▸ WHAT TO WORK ON
Transcribe exactly the lines that fall between the one holding "map-reduce-count : contar" and the one holding "a file's type?", inclusive, from the entries below.
_ _ _
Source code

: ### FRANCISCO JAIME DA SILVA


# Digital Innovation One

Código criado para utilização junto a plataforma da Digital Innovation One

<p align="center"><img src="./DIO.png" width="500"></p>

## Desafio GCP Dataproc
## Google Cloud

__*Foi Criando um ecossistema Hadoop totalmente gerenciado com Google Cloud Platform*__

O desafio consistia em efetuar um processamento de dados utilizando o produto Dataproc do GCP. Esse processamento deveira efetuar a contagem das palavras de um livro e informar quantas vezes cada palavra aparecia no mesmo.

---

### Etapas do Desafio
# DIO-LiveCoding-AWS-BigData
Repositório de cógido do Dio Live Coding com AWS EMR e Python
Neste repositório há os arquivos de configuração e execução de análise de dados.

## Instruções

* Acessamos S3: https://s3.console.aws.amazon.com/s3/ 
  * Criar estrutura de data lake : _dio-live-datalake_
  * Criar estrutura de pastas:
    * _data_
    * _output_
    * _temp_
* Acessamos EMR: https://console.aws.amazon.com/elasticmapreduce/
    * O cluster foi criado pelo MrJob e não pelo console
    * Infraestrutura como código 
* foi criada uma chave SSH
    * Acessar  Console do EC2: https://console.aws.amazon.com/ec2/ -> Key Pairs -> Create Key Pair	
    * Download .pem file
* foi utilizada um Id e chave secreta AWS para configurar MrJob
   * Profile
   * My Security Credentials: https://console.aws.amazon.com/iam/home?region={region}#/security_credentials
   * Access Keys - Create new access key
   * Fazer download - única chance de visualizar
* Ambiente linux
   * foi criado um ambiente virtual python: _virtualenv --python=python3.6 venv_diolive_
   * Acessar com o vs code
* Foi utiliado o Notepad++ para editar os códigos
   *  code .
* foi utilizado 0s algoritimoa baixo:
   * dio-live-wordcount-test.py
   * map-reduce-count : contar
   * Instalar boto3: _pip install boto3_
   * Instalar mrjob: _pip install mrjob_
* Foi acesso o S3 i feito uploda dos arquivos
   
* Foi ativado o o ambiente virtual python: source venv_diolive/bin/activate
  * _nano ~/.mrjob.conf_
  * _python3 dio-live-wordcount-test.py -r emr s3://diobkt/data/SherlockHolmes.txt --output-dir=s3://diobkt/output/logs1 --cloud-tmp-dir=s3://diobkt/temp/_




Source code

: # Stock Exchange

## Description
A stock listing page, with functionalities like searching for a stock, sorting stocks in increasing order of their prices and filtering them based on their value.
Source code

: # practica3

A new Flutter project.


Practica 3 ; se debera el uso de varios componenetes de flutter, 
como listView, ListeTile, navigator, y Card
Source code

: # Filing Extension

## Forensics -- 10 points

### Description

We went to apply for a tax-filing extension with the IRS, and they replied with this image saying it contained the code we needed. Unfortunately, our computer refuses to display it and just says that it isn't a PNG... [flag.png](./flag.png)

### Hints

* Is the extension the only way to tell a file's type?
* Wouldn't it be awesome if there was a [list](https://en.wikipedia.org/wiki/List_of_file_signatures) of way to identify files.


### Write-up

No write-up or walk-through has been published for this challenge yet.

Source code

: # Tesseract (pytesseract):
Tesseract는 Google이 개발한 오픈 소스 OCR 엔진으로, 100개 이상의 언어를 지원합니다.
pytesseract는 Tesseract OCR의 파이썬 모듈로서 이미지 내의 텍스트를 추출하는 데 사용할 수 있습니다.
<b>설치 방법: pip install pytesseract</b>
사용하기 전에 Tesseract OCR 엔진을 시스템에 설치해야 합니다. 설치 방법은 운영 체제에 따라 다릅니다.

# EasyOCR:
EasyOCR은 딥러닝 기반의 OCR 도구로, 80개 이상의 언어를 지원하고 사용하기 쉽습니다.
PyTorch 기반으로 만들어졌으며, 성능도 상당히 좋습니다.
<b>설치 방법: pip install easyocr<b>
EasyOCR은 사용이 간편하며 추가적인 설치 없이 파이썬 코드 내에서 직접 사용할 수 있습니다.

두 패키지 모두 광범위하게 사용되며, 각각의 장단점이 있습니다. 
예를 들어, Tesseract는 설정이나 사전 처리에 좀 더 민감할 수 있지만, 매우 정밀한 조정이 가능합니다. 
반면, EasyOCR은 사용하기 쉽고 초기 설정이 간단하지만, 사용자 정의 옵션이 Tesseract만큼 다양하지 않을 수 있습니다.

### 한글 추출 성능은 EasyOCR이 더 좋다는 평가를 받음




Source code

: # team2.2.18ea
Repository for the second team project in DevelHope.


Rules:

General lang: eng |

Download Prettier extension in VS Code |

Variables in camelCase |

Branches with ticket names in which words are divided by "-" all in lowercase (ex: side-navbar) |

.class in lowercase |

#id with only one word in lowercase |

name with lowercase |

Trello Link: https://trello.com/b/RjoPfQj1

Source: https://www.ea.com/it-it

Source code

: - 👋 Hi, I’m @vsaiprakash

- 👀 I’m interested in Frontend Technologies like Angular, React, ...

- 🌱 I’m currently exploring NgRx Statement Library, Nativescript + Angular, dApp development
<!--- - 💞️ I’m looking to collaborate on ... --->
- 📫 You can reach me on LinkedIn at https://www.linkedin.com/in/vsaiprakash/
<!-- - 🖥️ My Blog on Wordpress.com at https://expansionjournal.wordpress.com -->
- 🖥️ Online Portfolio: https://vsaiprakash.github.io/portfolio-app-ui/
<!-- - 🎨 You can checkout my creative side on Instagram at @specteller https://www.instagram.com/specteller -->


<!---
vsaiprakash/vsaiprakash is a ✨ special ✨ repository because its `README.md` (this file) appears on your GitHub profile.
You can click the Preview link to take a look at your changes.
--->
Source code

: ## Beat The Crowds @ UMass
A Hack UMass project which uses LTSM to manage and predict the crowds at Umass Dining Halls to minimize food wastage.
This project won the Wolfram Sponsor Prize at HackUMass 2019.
_ _ _
▸ EXPECTED ANSWER
   * map-reduce-count : contar
   * Instalar boto3: _pip install boto3_
   * Instalar mrjob: _pip install mrjob_
* Foi acesso o S3 i feito uploda dos arquivos
   
* Foi ativado o o ambiente virtual python: source venv_diolive/bin/activate
  * _nano ~/.mrjob.conf_
  * _python3 dio-live-wordcount-test.py -r emr s3://diobkt/data/SherlockHolmes.txt --output-dir=s3://diobkt/output/logs1 --cloud-tmp-dir=s3://diobkt/temp/_




Source code

: # Stock Exchange

## Description
A stock listing page, with functionalities like searching for a stock, sorting stocks in increasing order of their prices and filtering them based on their value.
Source code

: # practica3

A new Flutter project.


Practica 3 ; se debera el uso de varios componenetes de flutter, 
como listView, ListeTile, navigator, y Card
Source code

: # Filing Extension

## Forensics -- 10 points

### Description

We went to apply for a tax-filing extension with the IRS, and they replied with this image saying it contained the code we needed. Unfortunately, our computer refuses to display it and just says that it isn't a PNG... [flag.png](./flag.png)

### Hints

* Is the extension the only way to tell a file's type?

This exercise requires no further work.